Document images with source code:

□ □ □ □ □

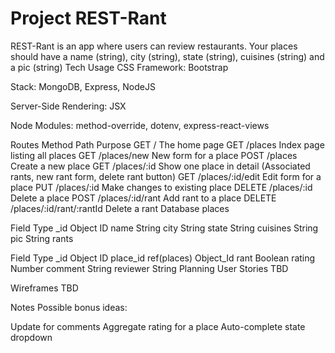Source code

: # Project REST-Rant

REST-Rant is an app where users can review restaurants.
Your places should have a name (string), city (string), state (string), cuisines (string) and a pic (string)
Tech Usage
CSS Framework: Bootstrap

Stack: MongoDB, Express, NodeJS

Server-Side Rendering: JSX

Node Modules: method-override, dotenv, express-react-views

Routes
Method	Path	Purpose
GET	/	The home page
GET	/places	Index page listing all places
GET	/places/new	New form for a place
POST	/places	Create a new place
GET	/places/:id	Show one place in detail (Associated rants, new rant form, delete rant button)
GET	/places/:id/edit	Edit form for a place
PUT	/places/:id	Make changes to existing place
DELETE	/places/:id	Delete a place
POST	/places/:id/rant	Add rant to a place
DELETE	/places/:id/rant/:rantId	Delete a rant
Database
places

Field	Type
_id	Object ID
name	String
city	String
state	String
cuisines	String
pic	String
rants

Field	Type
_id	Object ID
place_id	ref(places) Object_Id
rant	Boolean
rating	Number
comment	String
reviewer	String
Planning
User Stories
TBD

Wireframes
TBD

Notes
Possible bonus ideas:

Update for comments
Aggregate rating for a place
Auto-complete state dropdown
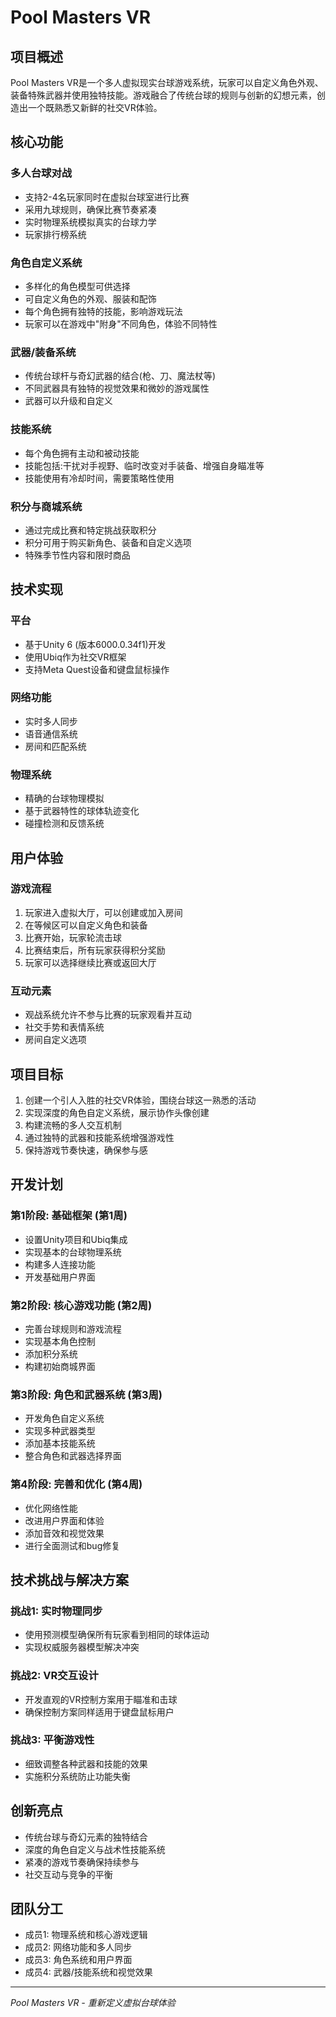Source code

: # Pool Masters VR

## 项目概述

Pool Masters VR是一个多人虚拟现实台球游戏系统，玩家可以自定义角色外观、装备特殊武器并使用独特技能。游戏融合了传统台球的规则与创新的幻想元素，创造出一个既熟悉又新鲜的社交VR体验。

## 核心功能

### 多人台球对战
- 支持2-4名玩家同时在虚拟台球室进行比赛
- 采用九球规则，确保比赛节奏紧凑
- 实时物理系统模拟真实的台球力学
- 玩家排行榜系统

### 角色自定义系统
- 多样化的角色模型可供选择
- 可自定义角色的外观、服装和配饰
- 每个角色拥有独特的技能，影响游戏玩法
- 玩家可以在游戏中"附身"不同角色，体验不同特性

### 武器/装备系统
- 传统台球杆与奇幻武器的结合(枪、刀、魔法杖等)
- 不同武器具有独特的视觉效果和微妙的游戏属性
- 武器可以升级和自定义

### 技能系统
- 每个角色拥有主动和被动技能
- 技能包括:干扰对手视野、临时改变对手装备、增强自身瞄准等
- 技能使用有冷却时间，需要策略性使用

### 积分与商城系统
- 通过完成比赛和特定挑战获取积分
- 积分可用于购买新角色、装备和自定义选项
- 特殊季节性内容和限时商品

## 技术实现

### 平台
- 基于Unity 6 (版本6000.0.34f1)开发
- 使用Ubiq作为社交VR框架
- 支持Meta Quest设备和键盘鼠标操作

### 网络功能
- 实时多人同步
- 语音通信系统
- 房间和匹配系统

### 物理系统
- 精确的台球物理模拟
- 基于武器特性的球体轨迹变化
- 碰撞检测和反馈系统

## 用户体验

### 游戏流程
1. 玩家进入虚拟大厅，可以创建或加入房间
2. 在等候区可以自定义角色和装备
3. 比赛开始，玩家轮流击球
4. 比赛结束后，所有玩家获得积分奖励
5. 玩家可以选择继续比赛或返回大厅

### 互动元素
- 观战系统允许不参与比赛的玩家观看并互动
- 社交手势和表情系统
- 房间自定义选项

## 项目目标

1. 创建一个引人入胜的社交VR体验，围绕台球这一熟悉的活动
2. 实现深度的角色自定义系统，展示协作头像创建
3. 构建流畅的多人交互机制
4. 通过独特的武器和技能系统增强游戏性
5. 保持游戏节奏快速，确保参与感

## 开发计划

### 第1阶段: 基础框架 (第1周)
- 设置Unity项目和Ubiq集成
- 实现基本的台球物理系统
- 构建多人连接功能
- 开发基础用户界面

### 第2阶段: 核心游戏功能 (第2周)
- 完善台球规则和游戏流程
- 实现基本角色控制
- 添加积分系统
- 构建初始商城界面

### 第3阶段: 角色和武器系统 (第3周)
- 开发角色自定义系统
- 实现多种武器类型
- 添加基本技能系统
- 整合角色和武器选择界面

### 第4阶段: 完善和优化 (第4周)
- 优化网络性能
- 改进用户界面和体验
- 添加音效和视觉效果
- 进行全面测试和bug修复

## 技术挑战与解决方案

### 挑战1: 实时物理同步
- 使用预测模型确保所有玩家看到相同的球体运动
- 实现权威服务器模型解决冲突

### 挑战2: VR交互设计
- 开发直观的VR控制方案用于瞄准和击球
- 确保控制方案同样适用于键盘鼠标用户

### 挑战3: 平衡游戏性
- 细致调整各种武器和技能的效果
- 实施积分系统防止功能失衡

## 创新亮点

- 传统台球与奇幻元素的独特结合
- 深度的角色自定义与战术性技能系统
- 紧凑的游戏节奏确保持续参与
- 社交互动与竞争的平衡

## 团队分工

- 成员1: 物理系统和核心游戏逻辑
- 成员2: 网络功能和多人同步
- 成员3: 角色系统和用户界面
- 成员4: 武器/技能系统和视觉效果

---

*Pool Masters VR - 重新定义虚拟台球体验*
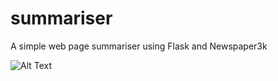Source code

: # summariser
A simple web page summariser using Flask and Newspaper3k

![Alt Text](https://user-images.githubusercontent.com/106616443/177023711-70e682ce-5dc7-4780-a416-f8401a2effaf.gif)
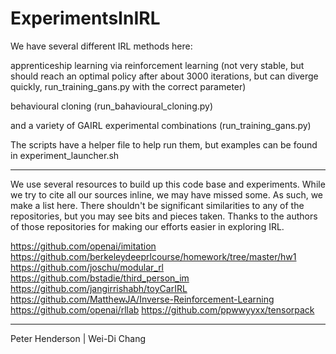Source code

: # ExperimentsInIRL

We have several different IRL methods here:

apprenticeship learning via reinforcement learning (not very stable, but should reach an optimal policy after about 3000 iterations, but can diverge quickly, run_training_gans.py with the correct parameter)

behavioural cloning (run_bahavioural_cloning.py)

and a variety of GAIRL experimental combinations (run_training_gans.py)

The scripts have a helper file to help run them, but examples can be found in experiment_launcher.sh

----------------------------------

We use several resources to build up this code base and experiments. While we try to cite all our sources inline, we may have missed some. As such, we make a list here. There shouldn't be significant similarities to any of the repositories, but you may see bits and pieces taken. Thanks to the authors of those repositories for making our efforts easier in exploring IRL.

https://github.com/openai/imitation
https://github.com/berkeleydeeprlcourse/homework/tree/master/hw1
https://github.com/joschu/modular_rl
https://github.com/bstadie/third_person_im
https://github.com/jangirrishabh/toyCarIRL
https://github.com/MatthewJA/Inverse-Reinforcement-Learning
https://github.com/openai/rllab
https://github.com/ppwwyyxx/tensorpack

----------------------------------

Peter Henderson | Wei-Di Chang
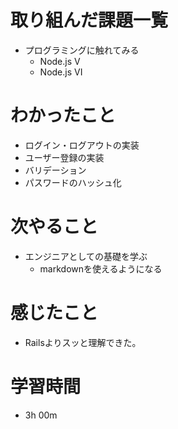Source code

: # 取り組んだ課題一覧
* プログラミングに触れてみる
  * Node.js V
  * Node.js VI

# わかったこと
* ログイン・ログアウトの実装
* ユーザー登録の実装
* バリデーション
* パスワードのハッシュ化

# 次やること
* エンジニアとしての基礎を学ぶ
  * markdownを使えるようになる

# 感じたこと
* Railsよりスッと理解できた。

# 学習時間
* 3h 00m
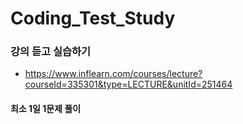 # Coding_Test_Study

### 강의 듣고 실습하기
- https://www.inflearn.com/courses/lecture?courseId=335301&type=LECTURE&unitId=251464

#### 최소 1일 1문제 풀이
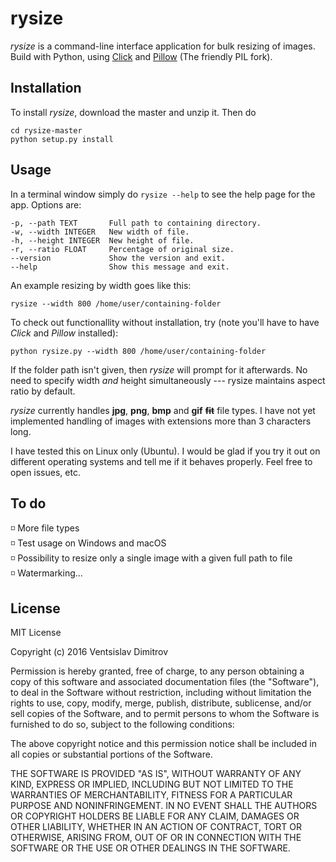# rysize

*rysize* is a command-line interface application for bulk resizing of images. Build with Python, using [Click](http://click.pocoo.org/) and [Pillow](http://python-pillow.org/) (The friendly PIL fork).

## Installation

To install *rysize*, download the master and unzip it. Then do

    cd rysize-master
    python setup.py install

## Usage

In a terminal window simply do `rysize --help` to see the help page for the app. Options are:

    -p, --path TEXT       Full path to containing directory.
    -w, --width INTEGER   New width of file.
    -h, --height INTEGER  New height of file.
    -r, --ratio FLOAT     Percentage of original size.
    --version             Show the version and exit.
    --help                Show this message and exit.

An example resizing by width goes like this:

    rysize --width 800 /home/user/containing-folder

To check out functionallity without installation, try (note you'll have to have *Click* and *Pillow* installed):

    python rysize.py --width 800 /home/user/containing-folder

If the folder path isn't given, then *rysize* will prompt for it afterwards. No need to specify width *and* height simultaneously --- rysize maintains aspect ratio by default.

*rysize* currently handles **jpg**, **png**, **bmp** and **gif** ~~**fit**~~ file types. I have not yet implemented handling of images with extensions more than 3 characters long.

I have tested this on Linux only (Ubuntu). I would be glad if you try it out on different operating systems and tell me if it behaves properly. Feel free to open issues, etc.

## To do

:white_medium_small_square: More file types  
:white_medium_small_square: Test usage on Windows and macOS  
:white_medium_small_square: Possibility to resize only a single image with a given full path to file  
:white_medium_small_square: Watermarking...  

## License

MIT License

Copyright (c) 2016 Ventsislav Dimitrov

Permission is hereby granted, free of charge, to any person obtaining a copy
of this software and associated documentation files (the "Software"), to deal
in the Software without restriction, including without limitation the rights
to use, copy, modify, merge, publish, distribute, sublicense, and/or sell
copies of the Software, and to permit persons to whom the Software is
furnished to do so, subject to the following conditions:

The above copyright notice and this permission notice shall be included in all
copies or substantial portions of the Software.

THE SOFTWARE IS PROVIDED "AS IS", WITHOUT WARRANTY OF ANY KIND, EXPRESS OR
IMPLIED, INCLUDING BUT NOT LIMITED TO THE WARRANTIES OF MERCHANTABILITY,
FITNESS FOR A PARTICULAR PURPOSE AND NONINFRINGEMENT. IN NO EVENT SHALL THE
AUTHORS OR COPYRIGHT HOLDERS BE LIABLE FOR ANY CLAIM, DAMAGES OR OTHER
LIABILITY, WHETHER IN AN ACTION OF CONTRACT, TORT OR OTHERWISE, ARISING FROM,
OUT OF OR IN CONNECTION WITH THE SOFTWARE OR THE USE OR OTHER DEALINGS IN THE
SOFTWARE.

□ □ □ □ □

» The task: Scan the entries above for the line containing "We use several", and copy it and all lines after it exactly, down to and including the line containing "https://github.com/openai/rllab".

» Solution to this exercise:
We use several resources to build up this code base and experiments. While we try to cite all our sources inline, we may have missed some. As such, we make a list here. There shouldn't be significant similarities to any of the repositories, but you may see bits and pieces taken. Thanks to the authors of those repositories for making our efforts easier in exploring IRL.

https://github.com/openai/imitation
https://github.com/berkeleydeeprlcourse/homework/tree/master/hw1
https://github.com/joschu/modular_rl
https://github.com/bstadie/third_person_im
https://github.com/jangirrishabh/toyCarIRL
https://github.com/MatthewJA/Inverse-Reinforcement-Learning
https://github.com/openai/rllab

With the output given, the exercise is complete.